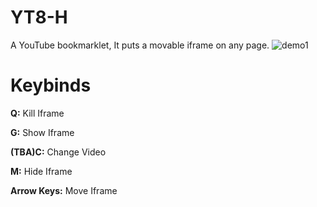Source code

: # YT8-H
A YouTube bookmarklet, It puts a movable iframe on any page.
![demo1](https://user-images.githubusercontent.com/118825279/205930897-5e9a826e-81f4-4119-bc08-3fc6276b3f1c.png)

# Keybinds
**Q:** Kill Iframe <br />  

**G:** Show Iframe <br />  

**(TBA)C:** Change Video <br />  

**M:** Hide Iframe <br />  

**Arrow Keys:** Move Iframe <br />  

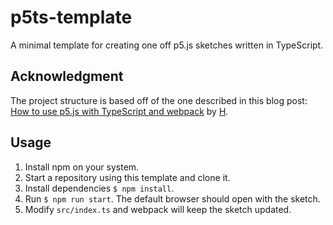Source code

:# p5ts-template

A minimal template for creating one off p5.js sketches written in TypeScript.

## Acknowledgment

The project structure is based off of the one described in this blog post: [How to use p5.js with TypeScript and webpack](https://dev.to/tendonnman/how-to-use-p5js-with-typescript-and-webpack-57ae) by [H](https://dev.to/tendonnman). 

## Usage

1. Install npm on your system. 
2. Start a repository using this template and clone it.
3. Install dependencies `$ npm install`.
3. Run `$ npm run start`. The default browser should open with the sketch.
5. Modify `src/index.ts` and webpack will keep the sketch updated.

+++

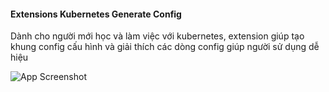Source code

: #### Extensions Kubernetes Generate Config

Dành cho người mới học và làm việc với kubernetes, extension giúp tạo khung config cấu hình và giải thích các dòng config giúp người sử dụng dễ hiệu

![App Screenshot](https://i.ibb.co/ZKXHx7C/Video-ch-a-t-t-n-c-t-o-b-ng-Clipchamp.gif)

+++

**Problem statement**
Above are the records; copy exactly the lines from the line with "with the sketch." through the line with "the sketch updated.", both included.

**Task answer**
3. Run `$ npm run start`. The default browser should open with the sketch.
5. Modify `src/index.ts` and webpack will keep the sketch updated.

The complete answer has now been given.